Reclaiming an Egyptian Treasure: Restoring Infrastructure and Services, Alexandria, 1997-2006
Focus: City Management
Topics: Managing illegal or informal settlement, Overcoming corruption, Building citizen support, Making services accessible, Organizing a municipal center of government, Revenue generation
Type: Case Studies
Author: Rushda Majeed
Keywords: corruption, trust, sanitation, infrastructure, roads, performance monitoring, decentralization, licenses, permits, foreign investment, citizen participation
When Mohamed Abdel Salam El-Mahgoub became governor of Alexandria in 1997, he took charge of a storied Egyptian city on the verge of collapse. Garbage and trash lined streets that were clogged with traffic. Roads, highways, water and sanitation systems required urgent repair.

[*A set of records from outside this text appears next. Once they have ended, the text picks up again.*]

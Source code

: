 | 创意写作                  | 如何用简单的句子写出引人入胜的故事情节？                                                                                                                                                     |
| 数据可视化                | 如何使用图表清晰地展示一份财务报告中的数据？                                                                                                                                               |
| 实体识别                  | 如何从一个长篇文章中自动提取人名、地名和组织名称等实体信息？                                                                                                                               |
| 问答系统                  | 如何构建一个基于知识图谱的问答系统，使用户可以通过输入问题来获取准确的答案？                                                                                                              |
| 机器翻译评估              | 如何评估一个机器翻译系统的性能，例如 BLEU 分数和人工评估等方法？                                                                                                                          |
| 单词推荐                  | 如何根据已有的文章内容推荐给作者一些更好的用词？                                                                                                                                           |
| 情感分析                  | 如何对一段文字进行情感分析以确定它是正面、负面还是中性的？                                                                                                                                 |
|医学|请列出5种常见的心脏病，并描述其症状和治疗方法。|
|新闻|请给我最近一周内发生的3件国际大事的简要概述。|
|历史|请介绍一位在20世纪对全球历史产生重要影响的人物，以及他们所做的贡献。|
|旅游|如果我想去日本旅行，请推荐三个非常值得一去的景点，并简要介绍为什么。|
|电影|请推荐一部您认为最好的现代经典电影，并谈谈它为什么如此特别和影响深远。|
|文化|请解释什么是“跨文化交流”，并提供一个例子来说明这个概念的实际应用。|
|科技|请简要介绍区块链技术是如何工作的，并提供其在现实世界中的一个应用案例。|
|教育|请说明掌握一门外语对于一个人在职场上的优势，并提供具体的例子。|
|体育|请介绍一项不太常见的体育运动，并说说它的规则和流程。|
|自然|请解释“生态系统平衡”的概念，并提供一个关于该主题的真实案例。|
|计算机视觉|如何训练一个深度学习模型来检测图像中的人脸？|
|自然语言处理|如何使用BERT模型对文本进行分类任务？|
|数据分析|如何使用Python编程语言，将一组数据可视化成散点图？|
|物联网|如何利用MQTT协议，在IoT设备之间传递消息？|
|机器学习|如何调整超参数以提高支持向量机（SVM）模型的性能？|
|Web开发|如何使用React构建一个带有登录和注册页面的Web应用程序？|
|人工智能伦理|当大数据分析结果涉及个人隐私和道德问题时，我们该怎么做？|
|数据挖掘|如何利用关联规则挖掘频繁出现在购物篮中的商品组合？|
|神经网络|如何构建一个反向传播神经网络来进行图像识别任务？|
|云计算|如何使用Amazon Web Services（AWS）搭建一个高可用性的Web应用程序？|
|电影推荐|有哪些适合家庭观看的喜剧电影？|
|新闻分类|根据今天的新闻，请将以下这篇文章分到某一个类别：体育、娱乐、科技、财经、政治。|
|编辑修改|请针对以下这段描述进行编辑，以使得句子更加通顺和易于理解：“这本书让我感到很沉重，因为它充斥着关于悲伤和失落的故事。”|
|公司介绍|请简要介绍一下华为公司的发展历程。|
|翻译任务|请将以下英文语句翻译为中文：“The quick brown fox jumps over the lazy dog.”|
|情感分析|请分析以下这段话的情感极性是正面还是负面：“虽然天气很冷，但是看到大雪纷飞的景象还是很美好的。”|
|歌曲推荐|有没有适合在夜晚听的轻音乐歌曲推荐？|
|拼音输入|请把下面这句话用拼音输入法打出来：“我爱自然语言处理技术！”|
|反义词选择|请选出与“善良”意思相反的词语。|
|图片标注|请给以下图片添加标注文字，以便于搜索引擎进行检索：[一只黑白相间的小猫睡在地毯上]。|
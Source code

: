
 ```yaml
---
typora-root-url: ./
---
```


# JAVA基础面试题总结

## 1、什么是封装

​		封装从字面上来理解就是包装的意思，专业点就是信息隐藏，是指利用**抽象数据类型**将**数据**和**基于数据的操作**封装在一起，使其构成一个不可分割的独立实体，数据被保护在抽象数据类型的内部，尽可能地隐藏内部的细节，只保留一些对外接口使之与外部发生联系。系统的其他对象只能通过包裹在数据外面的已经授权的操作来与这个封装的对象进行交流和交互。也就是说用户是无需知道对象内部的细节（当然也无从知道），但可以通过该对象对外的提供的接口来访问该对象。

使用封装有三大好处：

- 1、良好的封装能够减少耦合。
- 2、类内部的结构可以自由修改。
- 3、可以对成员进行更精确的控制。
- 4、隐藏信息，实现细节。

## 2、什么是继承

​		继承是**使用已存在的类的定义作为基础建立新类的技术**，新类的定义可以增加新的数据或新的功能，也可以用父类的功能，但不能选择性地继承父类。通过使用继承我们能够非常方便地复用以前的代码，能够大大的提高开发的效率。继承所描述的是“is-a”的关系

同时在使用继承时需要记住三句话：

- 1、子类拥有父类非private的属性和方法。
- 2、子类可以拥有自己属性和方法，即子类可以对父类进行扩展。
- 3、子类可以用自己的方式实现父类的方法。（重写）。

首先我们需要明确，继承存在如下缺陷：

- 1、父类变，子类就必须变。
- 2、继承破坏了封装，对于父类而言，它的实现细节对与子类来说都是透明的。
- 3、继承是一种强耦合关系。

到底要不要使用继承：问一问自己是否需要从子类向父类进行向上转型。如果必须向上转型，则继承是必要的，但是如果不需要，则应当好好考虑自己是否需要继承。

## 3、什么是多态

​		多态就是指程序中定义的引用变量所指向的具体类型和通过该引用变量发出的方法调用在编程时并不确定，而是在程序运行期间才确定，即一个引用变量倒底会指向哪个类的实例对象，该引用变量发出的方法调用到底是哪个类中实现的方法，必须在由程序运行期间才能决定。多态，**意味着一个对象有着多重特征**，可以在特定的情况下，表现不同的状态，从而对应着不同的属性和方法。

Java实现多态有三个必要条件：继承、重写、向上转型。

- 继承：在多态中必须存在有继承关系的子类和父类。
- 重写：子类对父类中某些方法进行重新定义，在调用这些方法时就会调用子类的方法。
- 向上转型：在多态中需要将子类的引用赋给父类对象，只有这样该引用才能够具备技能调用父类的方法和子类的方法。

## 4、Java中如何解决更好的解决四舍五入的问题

Corrupt municipal employees exacted costly bribes for business licenses and building permits. The city’s economy had slowed, as investors, put off by the city’s fading infrastructure and poor services, took their money elsewhere. Alexandria’s fortunes began to turn at the beginning of a nine-year period that came to be called “the Mahgoub era.” Determined to restore the city’s greatness, Mahgoub encouraged citizen participation, formed alliances with key groups, and won public support via high-visibility projects. He made government more business-friendly by tackling corruption that inflated the price of required documents, and he lured back investors with tax incentives and improved infrastructure. During his nine years in office, Mahgoub saw Alexandria’s economy bloom, fueled by construction projects and an improved business climate. Although some reforms lost momentum when Mahgoub was promoted to a cabinet position in 2006, his accomplishments as governor underscored the value of citizen participation in Egypt’s centralized government.